Susi sah schrecklich aus. Dieses Kleid − wir hatten doch keinen Fasching. Sie wollte immer wie eine Dame aussehen. Oft schminkte sie sogar ihre Lippen und Nägel und stöckelte mit den Schuhen ihrer Mutter herum. Na gut, ich geb's zu, manchmal machte ich mit.
»Stell dir vor, wer da unten rumstrawanzt«, flüsterte sie.
»Was? Wer?«, fragte ich. Susis Worte waren wie ein Eimer kaltes Wasser über meinem Kopf.
»Die Ausländerin«, antwortete sie. »Da unten, bei der Fledermaushöhle.«
»Was macht sie da?«
»Keine Ahnung! Hat nichts gesagt.« Susi zupfte an ihrem Kleid herum und wackelte mit ihren rot lackierten Zehen.
»Mhh! Die ist voll komisch«, murmelte ich und erhob mich. Vorsichtig schaute ich in Richtung der Höhle, aber ich sah sie nicht.
»Ausländer sind immer komisch«, sagte Susi und stand auch auf. »Komm!
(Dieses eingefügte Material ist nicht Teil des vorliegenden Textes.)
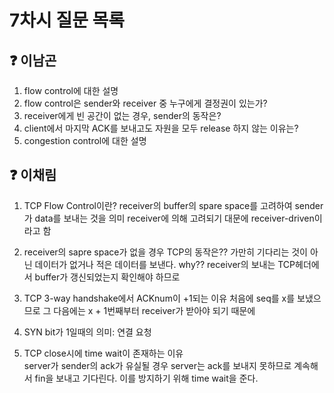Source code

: # 7차시 질문 목록

## ❓ 이남곤

1. flow control에 대한 설명
2. flow control은 sender와 receiver 중 누구에게 결정권이 있는가?
3. receiver에게 빈 공간이 없는 경우, sender의 동작은?
4. client에서 마지막 ACK를 보내고도 자원을 모두 release 하지 않는 이유는?
5. congestion control에 대한 설명

## ❓ 이채림
1. TCP Flow Control이란? 
    receiver의 buffer의 spare space를 고려하여  sender가 data를 보내는 것을 의미
    receiver에 의해 고려되기 대문에 receiver-driven이라고 함
    
2. receiver의 sapre space가 없을 경우 TCP의 동작은??
    가만히 기다리는 것이 아닌 데이터가 없거나 적은 데이터를 보낸다.
    why?? receiver의 보내는 TCP헤더에서 buffer가 갱신되었는지 확인해야 하므로
    
3. TCP 3-way handshake에서 ACKnum이  +1되는 이유
    처음에 seq를 x를 보냈으므로 그 다음에는 x + 1번째부터 receiver가 받아야 되기 때문에
    
4. SYN bit가 1일때의 의미: 연결 요청

5. TCP close시에 time wait이 존재하는 이유   
    server가 sender의 ack가 유실될 경우 server는 ack를 보내지 못하므로 계속해서 fin을 보내고 기다린다. 
    이를 방지하기 위해 time wait을 준다.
Wir ärgern sie ein bisschen«, flüsterte sie und kicherte.
Die Tiere in meinem Bauch explodierten. Ich knabberte an meinen Nägeln. »Wie denn?«, fragte ich. »Ist sie noch da?«
»Schaun wir mal, komm!«, schlug Susi vor und zog mich durch die Blätter hindurch, raus aus der Höhle. Wir bahnten uns den Weg nach unten.
Tatsächlich. Jetzt sah ich Doroteja. Sie spielte mit einem Stock, zeichnete Kreise in den staubigen Boden. Als wir näherkamen, hörte ich sie leise summen. Jetzt krabbelte es in meinen Armen und ich schüttelte sie. Was hatte Susi nun vor? Ich schielte rüber. Sie grinste, wie immer. Am liebsten würde ich abhauen, etwas lag in der Luft, was mir nicht gefiel.
Es war wie bei einem Unfall. Man will wegschauen, kann aber nicht. Es war wie ein Magnet, der an mir zog. Ich wollte weg, weg von Susi und weg von Doroteja, aber der Magnet im Boden presste mich an sich. Ich konnte mich nicht bewegen.
Was sich dann abspielte, sollte mein Gewissen noch lange Zeit belasten.